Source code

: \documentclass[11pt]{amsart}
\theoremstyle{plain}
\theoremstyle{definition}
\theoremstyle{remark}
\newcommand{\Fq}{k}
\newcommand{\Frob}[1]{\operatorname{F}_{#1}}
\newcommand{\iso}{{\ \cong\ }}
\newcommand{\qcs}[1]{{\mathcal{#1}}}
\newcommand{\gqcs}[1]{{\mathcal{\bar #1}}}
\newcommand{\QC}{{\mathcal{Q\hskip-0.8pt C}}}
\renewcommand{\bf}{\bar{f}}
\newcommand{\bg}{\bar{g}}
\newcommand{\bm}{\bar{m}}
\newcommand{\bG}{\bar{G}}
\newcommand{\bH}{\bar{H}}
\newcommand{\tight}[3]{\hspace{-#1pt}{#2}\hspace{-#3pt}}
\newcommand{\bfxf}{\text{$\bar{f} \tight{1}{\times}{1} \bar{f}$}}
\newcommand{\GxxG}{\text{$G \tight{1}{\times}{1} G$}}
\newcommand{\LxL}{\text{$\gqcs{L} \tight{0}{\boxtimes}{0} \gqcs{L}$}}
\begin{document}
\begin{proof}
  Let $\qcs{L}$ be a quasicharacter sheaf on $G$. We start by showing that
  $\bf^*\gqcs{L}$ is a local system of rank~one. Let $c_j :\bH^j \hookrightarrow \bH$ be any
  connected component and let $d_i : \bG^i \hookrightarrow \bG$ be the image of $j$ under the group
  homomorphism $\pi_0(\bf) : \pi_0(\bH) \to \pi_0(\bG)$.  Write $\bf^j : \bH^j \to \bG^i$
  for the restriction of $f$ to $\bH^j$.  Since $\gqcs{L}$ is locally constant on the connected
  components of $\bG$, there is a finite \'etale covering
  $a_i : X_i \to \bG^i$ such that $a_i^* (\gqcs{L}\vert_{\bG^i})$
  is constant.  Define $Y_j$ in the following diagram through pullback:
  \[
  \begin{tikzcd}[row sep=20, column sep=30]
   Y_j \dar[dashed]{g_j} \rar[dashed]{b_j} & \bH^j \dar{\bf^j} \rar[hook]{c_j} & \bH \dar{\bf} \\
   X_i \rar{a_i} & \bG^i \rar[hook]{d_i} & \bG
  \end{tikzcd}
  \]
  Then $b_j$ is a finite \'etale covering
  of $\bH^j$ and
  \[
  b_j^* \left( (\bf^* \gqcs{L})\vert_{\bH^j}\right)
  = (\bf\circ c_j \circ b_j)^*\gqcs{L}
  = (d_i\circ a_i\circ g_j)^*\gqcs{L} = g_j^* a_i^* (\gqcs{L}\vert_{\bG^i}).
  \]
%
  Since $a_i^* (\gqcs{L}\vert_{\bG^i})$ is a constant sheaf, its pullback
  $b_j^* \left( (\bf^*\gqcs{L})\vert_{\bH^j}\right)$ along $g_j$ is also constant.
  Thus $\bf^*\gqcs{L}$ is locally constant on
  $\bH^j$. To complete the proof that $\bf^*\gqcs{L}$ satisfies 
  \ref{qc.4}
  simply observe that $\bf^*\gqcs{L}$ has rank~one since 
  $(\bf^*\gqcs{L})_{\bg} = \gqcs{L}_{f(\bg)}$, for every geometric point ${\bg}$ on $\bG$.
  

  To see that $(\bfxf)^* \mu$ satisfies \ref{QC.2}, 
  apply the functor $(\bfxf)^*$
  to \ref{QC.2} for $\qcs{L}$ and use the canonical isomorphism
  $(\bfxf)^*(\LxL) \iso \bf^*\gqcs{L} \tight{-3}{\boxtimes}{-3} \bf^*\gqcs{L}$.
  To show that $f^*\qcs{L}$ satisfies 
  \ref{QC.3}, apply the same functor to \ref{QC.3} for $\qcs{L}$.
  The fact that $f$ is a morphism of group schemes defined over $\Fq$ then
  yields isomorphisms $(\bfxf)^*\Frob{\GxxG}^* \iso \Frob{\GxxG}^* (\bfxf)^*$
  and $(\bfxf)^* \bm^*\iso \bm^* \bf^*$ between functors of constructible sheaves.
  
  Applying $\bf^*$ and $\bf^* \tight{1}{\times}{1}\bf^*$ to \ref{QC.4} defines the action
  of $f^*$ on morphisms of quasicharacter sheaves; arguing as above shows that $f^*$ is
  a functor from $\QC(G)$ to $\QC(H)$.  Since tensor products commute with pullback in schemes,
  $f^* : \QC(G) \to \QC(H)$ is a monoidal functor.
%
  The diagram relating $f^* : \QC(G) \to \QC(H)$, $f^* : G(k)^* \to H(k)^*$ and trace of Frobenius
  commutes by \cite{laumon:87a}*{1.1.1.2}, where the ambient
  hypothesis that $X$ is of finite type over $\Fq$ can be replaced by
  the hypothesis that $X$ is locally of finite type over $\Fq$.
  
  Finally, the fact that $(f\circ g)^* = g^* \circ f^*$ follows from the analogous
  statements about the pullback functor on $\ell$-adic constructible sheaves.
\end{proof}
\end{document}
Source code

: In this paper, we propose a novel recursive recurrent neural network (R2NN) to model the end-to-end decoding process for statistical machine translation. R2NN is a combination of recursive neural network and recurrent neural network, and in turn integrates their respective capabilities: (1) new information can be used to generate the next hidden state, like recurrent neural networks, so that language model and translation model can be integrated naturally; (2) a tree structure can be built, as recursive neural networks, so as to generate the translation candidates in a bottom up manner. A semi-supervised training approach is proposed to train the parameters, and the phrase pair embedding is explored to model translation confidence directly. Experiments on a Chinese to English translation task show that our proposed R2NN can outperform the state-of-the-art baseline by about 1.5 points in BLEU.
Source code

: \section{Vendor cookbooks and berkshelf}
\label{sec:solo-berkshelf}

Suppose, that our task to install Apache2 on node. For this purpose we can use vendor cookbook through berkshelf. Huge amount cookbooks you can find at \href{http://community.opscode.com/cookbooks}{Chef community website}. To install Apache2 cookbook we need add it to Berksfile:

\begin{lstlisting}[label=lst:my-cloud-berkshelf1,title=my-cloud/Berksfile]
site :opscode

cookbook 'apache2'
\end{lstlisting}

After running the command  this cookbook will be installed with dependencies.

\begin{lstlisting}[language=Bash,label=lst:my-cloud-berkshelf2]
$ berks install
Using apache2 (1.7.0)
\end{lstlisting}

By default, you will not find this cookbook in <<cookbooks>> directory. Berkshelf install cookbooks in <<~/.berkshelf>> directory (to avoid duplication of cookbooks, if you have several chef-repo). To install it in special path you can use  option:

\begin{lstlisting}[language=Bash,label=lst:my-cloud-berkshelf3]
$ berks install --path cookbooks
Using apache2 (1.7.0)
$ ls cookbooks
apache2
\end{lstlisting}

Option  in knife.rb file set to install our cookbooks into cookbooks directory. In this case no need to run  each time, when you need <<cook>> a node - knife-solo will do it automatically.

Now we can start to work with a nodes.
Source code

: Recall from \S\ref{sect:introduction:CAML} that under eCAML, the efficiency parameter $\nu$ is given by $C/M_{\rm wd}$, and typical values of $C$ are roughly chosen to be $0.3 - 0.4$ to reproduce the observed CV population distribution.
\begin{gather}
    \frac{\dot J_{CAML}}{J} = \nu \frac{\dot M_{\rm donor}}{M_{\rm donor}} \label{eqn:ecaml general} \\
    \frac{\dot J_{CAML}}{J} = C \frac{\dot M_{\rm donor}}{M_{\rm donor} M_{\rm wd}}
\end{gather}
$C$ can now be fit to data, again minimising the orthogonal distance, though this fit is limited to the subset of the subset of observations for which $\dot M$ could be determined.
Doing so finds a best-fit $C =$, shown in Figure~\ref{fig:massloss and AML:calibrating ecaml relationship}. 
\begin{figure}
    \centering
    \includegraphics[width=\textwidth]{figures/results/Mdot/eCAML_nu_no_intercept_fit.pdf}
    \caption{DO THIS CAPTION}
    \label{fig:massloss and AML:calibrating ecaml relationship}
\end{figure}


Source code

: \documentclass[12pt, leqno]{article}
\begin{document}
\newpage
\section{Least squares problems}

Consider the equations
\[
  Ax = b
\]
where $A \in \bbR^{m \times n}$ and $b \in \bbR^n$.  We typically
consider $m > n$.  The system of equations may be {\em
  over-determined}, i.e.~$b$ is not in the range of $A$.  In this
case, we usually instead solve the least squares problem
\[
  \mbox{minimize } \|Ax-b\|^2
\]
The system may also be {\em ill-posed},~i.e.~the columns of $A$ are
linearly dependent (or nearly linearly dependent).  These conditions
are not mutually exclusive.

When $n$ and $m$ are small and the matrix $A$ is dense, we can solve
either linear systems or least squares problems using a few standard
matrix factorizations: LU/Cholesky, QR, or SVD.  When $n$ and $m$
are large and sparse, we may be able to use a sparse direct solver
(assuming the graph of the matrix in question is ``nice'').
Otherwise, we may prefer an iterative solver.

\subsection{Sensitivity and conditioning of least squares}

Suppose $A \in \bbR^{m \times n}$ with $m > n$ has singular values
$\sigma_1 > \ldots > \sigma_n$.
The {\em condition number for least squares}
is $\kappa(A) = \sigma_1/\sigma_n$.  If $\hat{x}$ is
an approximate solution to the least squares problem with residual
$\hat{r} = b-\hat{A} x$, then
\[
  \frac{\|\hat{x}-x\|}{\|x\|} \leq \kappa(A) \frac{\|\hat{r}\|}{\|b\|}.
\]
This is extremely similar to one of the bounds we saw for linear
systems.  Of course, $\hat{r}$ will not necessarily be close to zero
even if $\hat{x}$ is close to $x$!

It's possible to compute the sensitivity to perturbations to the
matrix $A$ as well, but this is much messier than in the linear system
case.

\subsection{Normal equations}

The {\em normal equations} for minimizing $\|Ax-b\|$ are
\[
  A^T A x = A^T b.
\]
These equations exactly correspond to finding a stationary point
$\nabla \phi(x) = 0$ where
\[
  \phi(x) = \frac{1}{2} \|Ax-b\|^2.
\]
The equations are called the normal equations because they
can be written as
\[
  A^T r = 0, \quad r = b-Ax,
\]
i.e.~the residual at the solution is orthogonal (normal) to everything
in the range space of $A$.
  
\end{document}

====================

- _Problem_
Each line above that contains the word "close" should be returned.

- _Answer for this exercise_
systems.  Of course, $\hat{r}$ will not necessarily be close to zero
even if $\hat{x}$ is close to $x$!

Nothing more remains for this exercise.